[Stored entries]
- - - -

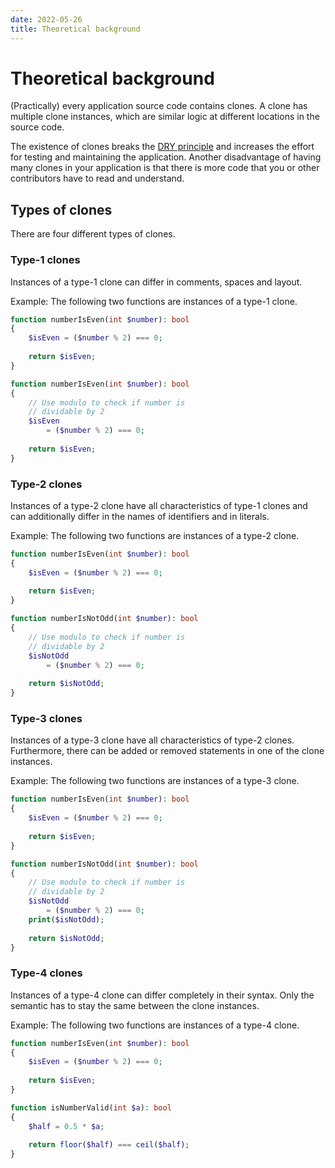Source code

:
 ```yaml
---
date: 2022-05-26
title: Theoretical background
---
```

# Theoretical background

(Practically) every application source code contains clones. A clone has multiple clone instances, which are similar
logic at different locations in the source code.

The existence of clones breaks the [DRY principle](https://en.wikipedia.org/wiki/Don%27t_repeat_yourself)
and increases the effort for testing and maintaining the application. Another disadvantage of having many clones in your
application is that there is more code that you or other contributors have to read and understand.

## Types of clones

There are four different types of clones.

### Type-1 clones

Instances of a type-1 clone can differ in comments, spaces and layout.

Example: The following two functions are instances of a type-1 clone.

```php
function numberIsEven(int $number): bool
{
    $isEven = ($number % 2) === 0;
    
    return $isEven;
}
```

```php
function numberIsEven(int $number): bool
{
    // Use modulo to check if number is
    // dividable by 2
    $isEven 
        = ($number % 2) === 0;
    
    return $isEven;
}
```

### Type-2 clones

Instances of a type-2 clone have all characteristics of type-1 clones and can additionally differ in the names of
identifiers and in literals.

Example: The following two functions are instances of a type-2 clone.

```php
function numberIsEven(int $number): bool
{
    $isEven = ($number % 2) === 0;
    
    return $isEven;
}
```

```php
function numberIsNotOdd(int $number): bool
{
    // Use modulo to check if number is
    // dividable by 2
    $isNotOdd 
        = ($number % 2) === 0;
    
    return $isNotOdd;
}
```

### Type-3 clones

Instances of a type-3 clone have all characteristics of type-2 clones. Furthermore, there can be added or removed
statements in one of the clone instances.

Example: The following two functions are instances of a type-3 clone.

```php
function numberIsEven(int $number): bool
{
    $isEven = ($number % 2) === 0;
    
    return $isEven;
}
```

```php
function numberIsNotOdd(int $number): bool
{
    // Use modulo to check if number is
    // dividable by 2
    $isNotOdd 
        = ($number % 2) === 0;
    print($isNotOdd);
    
    return $isNotOdd;
}
```

### Type-4 clones

Instances of a type-4 clone can differ completely in their syntax. Only the semantic has to stay the same between the
clone instances.

Example: The following two functions are instances of a type-4 clone.

```php
function numberIsEven(int $number): bool
{
    $isEven = ($number % 2) === 0;
    
    return $isEven;
}
```

```php
function isNumberValid(int $a): bool
{
    $half = 0.5 * $a;
    
    return floor($half) === ceil($half);
}
```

- - - -

§ Task requirements: Copy each line of the records containing the string "following".

§ Result of the task:
Example: The following two functions are instances of a type-1 clone.
Example: The following two functions are instances of a type-2 clone.
Example: The following two functions are instances of a type-3 clone.
Example: The following two functions are instances of a type-4 clone.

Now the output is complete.